Personal information
- Date of birth: 2 May 1952 (age 74)
- Place of birth: Zwolle, Netherlands
- Position: Defender

Team information
- Current team: Jong AZ (assistant coach)

Senior career*
- Years: Team / Apps / (Gls)
- 1968–1969: PEC Zwolle / 1 / (1)
- 1971–1977: Go Ahead Eagles / 68 / (10)
- 1973–1974: → De Graafschap (loan) / 13 / (2)
- 1977–1983: Haarlem / 185 / (18)
- 1983–1986: AZ '67 / 89 / (7)
- 1986–1987: Haarlem / 37 / (2)
- 1988: Sparta / 21 / (0)
- 1989: Wageningen / 18 / (0)
- Total:  / 432 / (40)

Managerial career
- 1997: AZ (caretaker)
- 1999–2000: BSV Juniors (director of football)
- 2000: BSV Juniors
- 2001–2014: AZ (assistant)
- 2009: AZ (caretaker)
- 2013: AZ (caretaker)
- 2015–2018: Jong AZ
- 2019–2020: RKVV Velsen
- 2021–: Jong AZ (assistant)

= Martin Haar =

Dutch former football defender

Martin Haar (born 2 May 1952) is a Dutch football coach and a former defender.

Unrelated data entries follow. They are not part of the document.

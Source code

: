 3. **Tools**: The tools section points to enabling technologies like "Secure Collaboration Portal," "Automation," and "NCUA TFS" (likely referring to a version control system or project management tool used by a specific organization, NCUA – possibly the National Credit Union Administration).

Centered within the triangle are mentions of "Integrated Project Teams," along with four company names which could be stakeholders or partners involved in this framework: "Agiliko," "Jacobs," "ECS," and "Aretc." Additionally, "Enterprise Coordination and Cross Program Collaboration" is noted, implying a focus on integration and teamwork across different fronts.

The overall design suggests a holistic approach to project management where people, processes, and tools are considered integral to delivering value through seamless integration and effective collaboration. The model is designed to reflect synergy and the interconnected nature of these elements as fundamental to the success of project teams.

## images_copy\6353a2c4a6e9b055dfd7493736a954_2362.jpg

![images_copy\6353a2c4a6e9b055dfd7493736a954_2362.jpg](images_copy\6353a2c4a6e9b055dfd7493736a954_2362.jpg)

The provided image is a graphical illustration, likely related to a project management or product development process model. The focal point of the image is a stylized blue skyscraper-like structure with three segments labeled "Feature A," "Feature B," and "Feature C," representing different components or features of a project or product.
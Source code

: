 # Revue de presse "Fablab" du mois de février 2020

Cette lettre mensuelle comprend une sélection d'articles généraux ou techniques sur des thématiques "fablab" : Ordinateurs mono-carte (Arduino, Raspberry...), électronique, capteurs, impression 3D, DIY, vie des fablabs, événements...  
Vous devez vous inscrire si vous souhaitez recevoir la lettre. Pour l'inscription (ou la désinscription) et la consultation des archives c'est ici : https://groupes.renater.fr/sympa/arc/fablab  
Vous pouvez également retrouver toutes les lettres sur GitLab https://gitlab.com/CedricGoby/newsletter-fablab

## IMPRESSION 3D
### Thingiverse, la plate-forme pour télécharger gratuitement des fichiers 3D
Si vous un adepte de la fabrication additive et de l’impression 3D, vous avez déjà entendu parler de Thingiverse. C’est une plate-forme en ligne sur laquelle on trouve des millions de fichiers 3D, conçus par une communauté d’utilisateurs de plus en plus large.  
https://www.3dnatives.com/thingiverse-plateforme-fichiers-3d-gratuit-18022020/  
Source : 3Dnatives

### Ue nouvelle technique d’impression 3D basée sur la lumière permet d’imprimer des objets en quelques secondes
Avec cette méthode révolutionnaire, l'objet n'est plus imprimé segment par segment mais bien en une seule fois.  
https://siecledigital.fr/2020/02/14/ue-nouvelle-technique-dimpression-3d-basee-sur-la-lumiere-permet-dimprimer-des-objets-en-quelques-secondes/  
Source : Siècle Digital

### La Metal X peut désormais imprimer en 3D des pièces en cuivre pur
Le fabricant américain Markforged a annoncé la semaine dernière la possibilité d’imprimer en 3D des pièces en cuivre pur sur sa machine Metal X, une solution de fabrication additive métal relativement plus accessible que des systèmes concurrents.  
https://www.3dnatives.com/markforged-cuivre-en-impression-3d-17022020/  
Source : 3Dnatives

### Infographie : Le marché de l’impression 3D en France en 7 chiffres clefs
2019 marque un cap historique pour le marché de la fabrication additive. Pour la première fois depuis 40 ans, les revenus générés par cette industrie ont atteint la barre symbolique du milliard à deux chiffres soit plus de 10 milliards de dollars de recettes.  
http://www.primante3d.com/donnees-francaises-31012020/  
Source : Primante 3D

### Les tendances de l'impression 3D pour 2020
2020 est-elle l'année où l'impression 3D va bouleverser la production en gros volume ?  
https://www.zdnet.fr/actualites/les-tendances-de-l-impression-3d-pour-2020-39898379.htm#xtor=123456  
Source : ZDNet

He is an assistant coach with Jong AZ.

==Playing career==
===Club===
Haar was born in Zwolle, Overijssel. He played for Go Ahead Eagles (1971–1977), Haarlem (1977–1983), AZ '67 (1983–1986), Haarlem (1986–1988), Sparta (1988–1989) and FC Wageningen (1989). He was a member of the famous Haarlem team, that competed in the UEFA Cup in the 1982–83 season, for the first time in the club's history. He captained the team in the match away at Moscow Spartak which became infamous as the Luzhniki disaster.(Report) He was crowned best Eredivisie player in 1982.

===International===
Haar played for the Netherlands Olympic football team during qualification for the 1984 Summer Olympics.

==Managerial career==
Haar managed BSV Bad Bleiberg to the league title in Austria's third tier before returning to AZ in 2000 to take care of the club's U19 team. He and his son Dennis were named caretaker managers of AZ in 2013 after Gertjan Verbeek was sacked. Living in Velserbroek, he retired after 24 years with AZ in 2019 and took charge of local amateur side RKVV Velsen.